* Directions for this task
Whenever a line of the entries below holds the string "begin", copy that line and return it.

Stored records:
:::

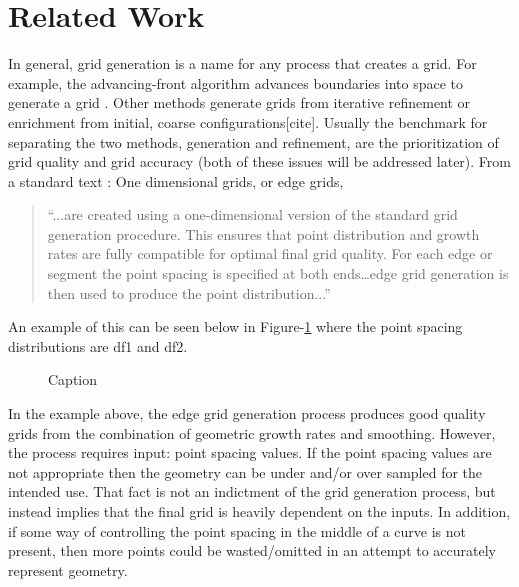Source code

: \documentclass[preprint,12pt]{elsarticle}
\begin{document}
\section{Related Work}
In general, grid generation is a name for any process that creates a grid.  For example, the advancing-front algorithm advances boundaries into space to generate a grid \cite{lohner88}.  Other methods generate grids from iterative refinement or enrichment from initial, coarse configurations[cite].  Usually the benchmark for separating the two methods, generation and refinement, are the prioritization of grid quality and grid accuracy (both of these issues will be addressed later).  From a standard text \cite{thompson98}: One dimensional grids, or edge grids, \begin{quotation} \noindent ``...are created using a one-dimensional version of the standard grid generation procedure.  This ensures that point distribution and growth rates are fully compatible for optimal final grid quality.  For each edge or segment the point spacing is specified at both ends…edge grid generation is then used to produce the point distribution...'' \end{quotation} An example of this can be seen below in Figure-\ref{EdgeGrid_HandbookOfGridGeneration} where the point spacing distributions are df1 and df2.

\begin{figure}[h!]
  \caption{\label{EdgeGrid_HandbookOfGridGeneration} Caption}
\end{figure}

\noindent In the example above, the edge grid generation process produces good quality grids from the combination of geometric growth rates and smoothing.  However, the process requires input: point spacing values.  If the point spacing values are not appropriate then the geometry can be under and/or over sampled for the intended use.  That fact is not an indictment of the grid generation process, but instead implies that the final grid is heavily dependent on the inputs.  In addition, if some way of controlling the point spacing in the middle of a curve is not present, then more points could be wasted/omitted in an attempt to accurately represent geometry.
\end{document}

:::

* Reply
\begin{document}
In general, grid generation is a name for any process that creates a grid.  For example, the advancing-front algorithm advances boundaries into space to generate a grid \cite{lohner88}.  Other methods generate grids from iterative refinement or enrichment from initial, coarse configurations[cite].  Usually the benchmark for separating the two methods, generation and refinement, are the prioritization of grid quality and grid accuracy (both of these issues will be addressed later).  From a standard text \cite{thompson98}: One dimensional grids, or edge grids, \begin{quotation} \noindent ``...are created using a one-dimensional version of the standard grid generation procedure.  This ensures that point distribution and growth rates are fully compatible for optimal final grid quality.  For each edge or segment the point spacing is specified at both ends…edge grid generation is then used to produce the point distribution...'' \end{quotation} An example of this can be seen below in Figure-\ref{EdgeGrid_HandbookOfGridGeneration} where the point spacing distributions are df1 and df2.
\begin{figure}[h!]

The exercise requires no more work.